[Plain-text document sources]

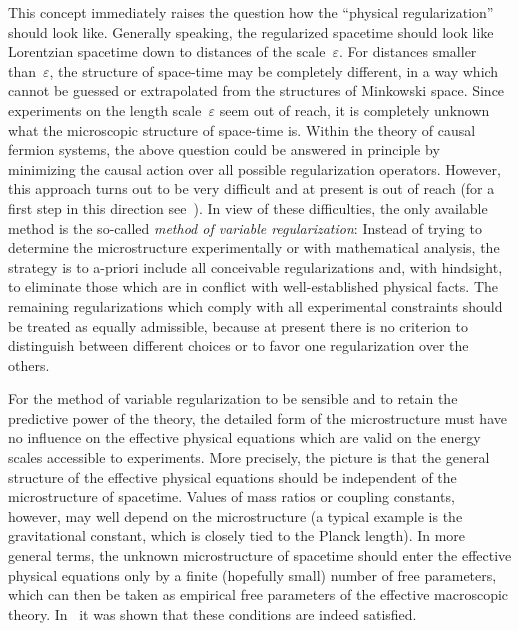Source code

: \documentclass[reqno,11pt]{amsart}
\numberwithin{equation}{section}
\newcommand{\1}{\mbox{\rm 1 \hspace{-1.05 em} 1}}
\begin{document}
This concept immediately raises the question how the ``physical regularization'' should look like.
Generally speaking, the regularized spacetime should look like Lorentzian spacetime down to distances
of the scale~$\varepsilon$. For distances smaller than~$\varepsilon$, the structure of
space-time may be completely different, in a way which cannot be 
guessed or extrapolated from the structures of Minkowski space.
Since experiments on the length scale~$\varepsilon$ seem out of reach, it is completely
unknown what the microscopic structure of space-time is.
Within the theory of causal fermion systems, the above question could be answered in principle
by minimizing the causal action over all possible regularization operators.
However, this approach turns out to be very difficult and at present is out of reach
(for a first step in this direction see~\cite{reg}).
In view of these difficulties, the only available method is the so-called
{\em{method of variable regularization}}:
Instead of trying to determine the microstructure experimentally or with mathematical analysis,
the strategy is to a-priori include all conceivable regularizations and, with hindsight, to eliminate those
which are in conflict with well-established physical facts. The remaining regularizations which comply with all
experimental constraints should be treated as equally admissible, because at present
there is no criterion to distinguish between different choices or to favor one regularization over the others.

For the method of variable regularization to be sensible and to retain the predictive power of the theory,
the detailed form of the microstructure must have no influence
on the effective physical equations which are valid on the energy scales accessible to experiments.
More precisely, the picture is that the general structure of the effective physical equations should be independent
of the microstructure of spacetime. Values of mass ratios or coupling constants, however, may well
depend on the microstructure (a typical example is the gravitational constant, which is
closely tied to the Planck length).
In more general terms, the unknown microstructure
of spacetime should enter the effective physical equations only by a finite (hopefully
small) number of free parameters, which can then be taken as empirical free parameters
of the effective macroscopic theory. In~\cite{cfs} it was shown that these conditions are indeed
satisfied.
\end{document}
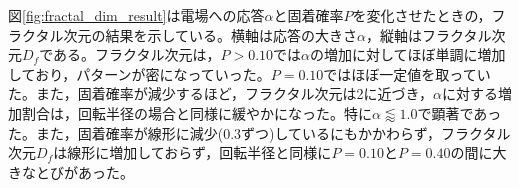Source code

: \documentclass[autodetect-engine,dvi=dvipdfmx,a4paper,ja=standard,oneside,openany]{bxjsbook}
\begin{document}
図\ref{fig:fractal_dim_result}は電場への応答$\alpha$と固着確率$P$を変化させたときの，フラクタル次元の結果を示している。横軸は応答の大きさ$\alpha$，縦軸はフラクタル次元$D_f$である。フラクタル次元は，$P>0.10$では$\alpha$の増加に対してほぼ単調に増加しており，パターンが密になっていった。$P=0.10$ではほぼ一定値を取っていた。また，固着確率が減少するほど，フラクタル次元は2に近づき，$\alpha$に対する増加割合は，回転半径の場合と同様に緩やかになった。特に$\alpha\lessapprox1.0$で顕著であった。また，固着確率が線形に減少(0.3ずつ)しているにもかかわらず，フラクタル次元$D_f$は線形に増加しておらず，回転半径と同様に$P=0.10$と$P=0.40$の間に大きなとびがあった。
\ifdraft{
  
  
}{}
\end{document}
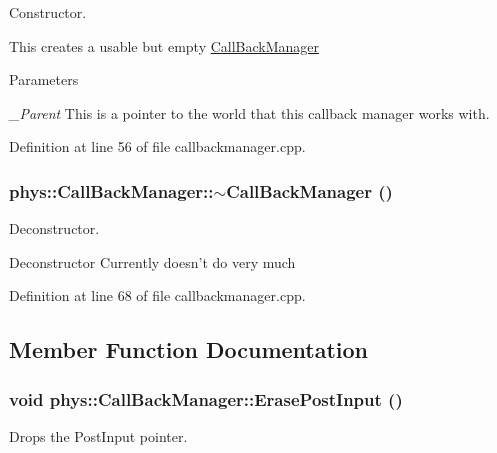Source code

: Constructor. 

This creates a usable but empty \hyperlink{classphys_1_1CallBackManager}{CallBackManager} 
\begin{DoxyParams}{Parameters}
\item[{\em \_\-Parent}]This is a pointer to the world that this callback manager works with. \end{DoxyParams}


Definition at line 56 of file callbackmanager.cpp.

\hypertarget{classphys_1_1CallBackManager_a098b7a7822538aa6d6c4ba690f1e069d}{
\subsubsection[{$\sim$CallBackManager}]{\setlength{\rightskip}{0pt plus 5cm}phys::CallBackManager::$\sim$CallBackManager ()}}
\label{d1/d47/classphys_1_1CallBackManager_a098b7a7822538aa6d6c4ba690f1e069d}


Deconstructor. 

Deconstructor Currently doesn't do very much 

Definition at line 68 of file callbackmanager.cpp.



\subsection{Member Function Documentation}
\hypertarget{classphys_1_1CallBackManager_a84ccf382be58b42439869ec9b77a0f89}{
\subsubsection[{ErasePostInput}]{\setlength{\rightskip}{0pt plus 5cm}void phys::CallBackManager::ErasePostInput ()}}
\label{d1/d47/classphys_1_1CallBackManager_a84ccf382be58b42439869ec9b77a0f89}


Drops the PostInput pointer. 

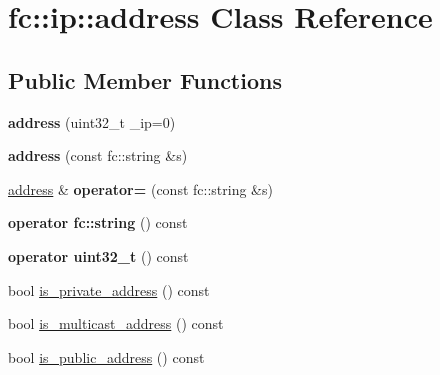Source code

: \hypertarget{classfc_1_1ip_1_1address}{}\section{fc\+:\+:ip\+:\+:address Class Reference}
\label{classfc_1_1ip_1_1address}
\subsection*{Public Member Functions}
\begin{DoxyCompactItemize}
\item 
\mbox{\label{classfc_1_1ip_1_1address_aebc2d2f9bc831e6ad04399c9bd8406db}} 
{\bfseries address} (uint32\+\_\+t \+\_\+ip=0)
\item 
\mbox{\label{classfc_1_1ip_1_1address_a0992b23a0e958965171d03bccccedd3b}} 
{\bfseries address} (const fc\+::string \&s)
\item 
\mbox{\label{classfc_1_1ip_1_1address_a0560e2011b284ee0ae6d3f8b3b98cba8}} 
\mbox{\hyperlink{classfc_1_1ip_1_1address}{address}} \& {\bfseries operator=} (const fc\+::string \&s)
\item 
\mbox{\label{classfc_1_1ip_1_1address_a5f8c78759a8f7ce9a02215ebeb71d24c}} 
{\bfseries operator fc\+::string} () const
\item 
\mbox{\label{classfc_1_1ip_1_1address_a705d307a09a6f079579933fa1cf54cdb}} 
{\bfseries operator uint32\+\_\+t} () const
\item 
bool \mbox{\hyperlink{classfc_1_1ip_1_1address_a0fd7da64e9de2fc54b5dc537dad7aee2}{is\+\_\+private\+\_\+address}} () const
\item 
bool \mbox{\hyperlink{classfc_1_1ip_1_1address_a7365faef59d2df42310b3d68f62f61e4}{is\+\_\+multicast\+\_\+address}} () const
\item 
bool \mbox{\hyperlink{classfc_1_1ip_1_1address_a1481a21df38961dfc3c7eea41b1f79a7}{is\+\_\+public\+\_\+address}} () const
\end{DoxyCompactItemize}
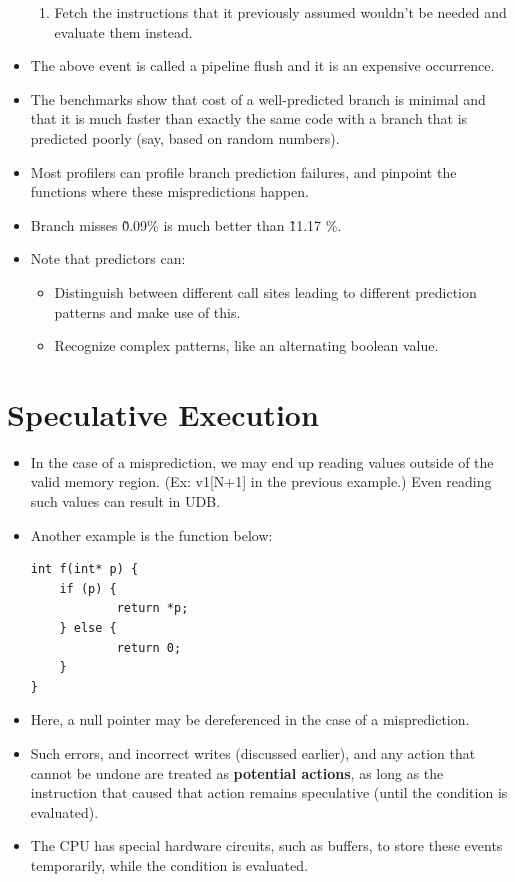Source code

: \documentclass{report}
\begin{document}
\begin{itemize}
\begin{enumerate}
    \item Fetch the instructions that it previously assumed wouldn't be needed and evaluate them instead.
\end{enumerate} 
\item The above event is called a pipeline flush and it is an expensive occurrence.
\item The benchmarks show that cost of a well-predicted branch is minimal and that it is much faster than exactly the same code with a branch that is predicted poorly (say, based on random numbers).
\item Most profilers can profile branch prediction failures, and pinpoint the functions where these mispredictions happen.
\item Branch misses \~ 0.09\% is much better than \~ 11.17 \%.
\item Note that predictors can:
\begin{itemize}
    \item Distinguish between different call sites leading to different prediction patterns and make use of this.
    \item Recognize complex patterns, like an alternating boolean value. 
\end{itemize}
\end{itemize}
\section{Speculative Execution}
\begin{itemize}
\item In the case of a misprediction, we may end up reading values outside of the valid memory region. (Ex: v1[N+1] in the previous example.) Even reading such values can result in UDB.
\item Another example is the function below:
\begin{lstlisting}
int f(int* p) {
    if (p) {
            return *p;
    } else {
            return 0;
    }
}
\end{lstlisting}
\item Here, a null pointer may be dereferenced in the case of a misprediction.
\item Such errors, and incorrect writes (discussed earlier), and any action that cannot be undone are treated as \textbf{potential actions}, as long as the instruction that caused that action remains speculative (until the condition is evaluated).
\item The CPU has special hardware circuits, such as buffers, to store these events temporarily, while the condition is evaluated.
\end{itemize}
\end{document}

--

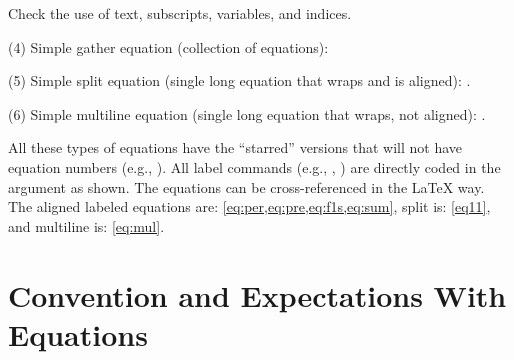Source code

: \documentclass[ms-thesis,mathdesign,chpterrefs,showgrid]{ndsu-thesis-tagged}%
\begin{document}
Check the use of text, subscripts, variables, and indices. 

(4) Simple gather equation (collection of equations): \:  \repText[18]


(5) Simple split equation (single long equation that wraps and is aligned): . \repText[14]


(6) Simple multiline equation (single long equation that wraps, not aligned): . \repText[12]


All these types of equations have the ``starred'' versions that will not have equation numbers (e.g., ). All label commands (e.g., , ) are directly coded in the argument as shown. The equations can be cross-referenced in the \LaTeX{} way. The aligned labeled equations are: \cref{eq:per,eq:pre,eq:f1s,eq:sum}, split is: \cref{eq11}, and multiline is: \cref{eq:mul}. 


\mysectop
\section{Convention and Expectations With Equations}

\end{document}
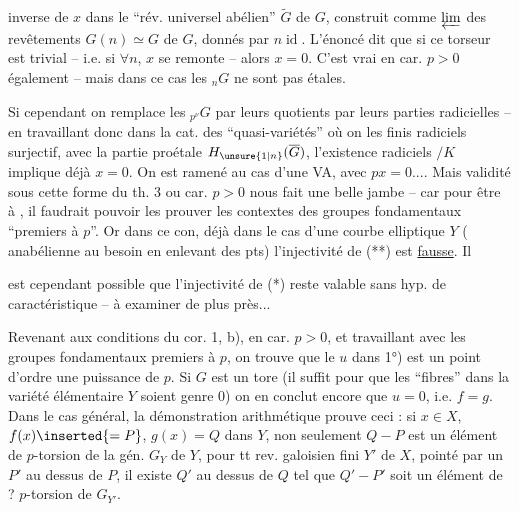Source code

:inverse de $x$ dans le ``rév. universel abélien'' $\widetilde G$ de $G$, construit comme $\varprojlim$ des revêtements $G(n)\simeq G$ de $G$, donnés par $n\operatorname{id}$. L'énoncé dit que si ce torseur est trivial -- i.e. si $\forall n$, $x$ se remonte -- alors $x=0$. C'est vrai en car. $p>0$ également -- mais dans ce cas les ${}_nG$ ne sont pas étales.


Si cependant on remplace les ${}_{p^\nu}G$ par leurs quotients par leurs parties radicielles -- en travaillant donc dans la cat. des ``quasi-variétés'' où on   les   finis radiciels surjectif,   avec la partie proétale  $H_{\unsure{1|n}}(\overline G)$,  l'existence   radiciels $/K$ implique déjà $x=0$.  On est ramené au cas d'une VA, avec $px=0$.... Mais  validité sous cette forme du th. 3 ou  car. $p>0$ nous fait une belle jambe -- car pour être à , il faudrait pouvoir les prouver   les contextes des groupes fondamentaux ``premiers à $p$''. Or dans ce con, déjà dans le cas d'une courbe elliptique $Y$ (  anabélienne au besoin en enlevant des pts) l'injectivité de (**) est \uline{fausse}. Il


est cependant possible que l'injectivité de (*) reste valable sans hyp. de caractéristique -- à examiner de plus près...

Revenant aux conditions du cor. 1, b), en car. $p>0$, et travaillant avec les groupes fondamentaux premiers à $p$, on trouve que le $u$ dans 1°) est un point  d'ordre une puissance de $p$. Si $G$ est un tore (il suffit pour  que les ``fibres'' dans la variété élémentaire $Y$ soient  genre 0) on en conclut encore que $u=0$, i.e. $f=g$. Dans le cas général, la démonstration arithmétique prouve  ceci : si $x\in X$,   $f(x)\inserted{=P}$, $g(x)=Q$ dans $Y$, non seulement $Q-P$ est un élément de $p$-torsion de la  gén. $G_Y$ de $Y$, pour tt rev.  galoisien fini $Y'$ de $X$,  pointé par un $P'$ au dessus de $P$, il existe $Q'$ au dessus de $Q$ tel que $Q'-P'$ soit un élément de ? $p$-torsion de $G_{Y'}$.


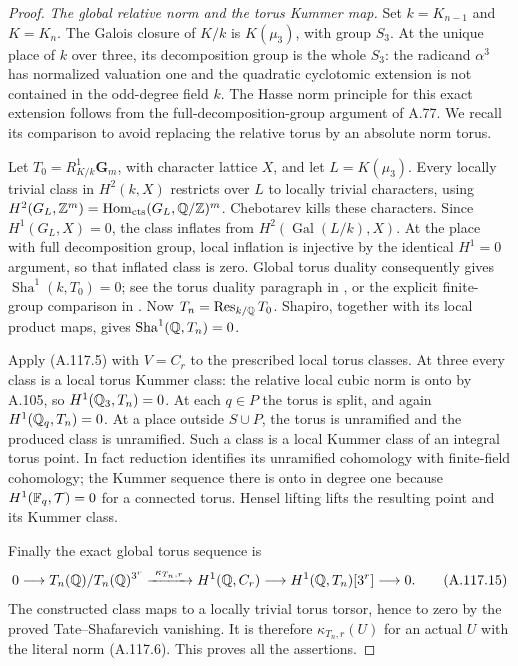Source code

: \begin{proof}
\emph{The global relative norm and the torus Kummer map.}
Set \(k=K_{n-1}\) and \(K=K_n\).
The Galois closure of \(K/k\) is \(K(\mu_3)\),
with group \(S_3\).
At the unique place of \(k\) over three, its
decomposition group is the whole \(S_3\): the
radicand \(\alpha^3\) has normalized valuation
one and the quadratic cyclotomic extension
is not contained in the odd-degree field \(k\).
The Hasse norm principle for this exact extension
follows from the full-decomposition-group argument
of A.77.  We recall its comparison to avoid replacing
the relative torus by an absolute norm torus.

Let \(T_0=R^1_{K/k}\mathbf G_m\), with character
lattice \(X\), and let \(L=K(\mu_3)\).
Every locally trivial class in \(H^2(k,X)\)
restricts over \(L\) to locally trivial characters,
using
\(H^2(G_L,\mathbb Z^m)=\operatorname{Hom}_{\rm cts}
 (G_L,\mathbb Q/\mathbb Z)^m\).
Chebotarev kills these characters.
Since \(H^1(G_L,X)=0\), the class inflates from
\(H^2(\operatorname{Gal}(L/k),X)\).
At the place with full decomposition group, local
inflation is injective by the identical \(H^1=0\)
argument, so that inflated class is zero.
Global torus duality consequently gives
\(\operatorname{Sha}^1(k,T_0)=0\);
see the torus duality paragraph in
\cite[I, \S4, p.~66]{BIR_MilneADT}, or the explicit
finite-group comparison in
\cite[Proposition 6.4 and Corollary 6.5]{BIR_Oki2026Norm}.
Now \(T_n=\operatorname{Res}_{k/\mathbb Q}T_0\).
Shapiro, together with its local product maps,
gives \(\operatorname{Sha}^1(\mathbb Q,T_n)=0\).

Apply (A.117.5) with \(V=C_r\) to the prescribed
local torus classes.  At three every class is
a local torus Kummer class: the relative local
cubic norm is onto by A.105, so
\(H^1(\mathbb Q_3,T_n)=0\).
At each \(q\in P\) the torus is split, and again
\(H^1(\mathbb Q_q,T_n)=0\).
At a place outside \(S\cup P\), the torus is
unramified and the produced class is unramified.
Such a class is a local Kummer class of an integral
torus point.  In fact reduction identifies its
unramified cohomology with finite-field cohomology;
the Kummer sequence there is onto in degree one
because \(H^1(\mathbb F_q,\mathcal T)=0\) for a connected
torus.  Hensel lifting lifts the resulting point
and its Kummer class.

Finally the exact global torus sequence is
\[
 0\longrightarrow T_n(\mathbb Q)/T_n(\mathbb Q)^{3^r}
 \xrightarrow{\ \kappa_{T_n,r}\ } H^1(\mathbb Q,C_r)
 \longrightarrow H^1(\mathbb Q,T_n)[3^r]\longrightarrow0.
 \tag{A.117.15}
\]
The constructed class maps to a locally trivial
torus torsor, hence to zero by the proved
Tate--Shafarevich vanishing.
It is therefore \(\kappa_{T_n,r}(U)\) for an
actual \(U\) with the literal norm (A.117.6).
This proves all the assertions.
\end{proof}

---

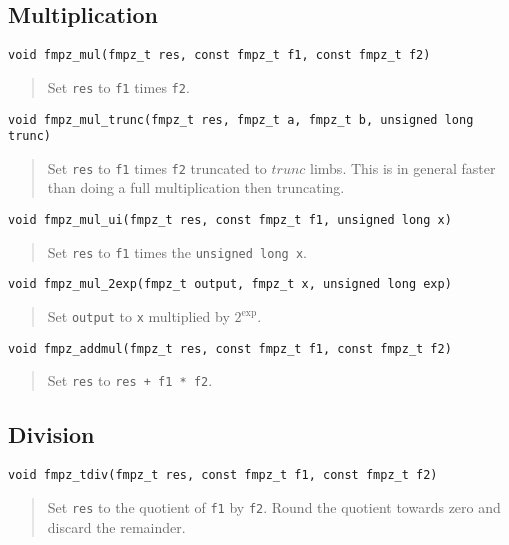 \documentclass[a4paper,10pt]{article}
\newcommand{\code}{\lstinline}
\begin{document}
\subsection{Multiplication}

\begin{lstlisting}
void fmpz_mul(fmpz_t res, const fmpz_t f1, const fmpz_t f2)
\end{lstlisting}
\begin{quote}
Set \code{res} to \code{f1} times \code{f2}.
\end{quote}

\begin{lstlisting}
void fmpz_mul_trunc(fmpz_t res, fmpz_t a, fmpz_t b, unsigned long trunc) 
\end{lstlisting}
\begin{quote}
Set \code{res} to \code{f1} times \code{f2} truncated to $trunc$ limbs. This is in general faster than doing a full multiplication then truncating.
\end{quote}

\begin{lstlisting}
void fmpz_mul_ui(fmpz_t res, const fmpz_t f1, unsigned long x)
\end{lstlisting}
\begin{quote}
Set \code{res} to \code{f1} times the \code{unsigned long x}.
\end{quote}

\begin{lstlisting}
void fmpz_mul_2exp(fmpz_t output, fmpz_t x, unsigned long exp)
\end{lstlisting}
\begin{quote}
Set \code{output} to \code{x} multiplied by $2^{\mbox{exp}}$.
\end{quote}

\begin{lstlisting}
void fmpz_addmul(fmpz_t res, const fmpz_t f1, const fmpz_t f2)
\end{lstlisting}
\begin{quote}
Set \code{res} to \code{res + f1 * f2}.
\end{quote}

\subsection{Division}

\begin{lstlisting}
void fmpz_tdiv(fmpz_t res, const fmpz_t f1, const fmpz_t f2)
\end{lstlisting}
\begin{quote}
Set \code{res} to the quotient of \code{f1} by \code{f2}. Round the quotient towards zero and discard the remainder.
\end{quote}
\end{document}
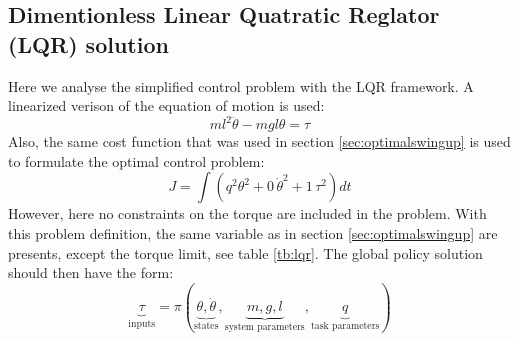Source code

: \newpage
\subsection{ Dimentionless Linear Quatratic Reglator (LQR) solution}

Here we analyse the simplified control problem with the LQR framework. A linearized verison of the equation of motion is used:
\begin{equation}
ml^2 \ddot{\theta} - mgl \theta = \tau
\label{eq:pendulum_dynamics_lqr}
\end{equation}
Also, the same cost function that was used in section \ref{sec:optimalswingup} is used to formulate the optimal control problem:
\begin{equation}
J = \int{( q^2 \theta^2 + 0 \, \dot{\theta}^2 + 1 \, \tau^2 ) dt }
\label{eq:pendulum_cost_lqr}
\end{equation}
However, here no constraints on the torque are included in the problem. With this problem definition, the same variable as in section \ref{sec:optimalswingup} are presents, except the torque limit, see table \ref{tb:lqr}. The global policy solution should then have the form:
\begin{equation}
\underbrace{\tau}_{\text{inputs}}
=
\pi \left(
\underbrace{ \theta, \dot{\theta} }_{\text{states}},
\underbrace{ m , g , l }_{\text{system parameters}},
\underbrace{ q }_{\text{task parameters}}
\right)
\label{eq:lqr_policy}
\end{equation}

● YOUR INSTRUCTIONS: For each line in the entries that contains the string "shown", make a copy.

● TASK RESULT:
of the effective macroscopic theory. In~\cite{cfs} it was shown that these conditions are indeed
All these types of equations have the ``starred'' versions that will not have equation numbers (e.g., ). All label commands (e.g., , ) are directly coded in the argument as shown. The equations can be cross-referenced in the \LaTeX{} way. The aligned labeled equations are: \cref{eq:per,eq:pre,eq:f1s,eq:sum}, split is: \cref{eq11}, and multiline is: \cref{eq:mul}. 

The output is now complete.